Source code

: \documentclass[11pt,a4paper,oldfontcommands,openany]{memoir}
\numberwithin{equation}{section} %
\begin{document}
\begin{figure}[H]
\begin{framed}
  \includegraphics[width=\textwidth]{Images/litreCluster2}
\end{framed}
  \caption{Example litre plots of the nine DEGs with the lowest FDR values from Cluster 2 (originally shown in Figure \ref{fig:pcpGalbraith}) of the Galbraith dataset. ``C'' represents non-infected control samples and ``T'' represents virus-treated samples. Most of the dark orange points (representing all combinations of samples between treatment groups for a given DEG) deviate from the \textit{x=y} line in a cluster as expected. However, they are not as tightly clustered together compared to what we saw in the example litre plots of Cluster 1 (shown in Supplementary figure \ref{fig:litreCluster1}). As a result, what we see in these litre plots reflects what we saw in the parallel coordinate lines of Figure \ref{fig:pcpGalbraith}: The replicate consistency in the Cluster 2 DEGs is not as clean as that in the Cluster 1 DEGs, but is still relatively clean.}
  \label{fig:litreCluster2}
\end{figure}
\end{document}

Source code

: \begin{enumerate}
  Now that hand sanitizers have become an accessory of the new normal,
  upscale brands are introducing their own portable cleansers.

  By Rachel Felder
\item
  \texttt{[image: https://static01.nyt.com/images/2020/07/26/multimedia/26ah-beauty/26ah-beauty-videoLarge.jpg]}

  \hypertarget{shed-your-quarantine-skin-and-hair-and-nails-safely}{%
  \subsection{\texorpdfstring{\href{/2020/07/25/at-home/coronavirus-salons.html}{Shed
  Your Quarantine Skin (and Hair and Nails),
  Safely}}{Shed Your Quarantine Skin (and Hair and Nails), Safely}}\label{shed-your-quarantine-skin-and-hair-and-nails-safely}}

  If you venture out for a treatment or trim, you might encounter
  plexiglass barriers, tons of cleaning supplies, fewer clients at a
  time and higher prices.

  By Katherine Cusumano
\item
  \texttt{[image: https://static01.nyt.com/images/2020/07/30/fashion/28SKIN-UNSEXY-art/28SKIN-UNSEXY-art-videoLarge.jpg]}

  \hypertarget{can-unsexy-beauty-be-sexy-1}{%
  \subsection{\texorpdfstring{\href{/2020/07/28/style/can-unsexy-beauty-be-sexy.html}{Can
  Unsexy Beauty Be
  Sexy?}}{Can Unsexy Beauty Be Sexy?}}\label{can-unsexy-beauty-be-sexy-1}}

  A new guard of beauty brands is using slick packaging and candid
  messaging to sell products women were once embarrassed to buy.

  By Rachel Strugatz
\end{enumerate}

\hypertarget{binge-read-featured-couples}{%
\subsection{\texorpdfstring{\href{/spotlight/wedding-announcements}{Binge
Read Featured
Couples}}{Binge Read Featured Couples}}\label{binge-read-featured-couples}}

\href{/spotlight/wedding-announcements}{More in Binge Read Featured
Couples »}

★ ★ ★ ★

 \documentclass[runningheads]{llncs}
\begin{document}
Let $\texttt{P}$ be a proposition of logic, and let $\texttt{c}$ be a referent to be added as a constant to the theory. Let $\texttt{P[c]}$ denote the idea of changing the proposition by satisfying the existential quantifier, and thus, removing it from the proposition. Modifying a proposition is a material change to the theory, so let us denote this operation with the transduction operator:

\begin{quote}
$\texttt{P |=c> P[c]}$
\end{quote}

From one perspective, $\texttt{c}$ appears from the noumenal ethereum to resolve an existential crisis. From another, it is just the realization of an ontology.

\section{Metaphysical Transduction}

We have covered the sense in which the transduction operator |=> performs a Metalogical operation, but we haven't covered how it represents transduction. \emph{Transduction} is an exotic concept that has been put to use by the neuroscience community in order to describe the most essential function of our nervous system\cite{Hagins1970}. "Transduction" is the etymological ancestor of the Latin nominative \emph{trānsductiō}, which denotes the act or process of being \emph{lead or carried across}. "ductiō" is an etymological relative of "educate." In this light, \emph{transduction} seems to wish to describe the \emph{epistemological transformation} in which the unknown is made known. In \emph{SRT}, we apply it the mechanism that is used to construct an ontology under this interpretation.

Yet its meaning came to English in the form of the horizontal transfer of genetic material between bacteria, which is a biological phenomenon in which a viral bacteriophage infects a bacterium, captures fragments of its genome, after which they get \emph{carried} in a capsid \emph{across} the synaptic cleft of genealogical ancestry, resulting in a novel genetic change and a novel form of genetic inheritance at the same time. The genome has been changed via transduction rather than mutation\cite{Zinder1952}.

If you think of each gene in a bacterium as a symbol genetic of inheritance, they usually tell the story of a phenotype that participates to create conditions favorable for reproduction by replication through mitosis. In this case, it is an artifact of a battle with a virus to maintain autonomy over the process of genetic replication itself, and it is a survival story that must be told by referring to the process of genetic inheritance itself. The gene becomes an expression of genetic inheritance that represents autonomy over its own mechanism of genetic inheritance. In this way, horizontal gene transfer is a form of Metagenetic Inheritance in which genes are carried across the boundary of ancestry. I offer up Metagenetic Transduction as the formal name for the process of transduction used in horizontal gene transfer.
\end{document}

★ ★ ★ ★

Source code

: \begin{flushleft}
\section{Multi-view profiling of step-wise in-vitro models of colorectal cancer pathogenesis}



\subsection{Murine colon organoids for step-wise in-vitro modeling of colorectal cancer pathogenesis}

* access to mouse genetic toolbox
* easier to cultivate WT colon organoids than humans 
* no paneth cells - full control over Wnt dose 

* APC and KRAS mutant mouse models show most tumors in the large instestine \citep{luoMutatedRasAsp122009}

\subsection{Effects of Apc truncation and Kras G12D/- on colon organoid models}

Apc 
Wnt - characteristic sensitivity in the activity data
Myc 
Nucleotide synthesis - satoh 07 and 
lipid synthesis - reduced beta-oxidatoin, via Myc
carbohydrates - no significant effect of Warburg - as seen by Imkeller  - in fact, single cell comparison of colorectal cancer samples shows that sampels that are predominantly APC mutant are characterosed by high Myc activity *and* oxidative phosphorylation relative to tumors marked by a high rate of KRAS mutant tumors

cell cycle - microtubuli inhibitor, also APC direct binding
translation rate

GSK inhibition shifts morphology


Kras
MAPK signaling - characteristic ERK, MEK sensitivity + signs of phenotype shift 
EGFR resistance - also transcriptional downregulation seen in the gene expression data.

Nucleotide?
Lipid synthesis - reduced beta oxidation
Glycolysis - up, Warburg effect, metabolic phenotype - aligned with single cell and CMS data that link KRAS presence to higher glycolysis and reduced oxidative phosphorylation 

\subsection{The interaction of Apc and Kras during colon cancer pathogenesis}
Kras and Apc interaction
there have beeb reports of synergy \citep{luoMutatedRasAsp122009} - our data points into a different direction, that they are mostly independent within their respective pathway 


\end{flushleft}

★ ★ ★ ★

• **Brief**
Copy each line of the listing that carries the word "also".

• **Result of the task**
cell cycle - microtubuli inhibitor, also APC direct binding
EGFR resistance - also transcriptional downregulation seen in the gene expression data.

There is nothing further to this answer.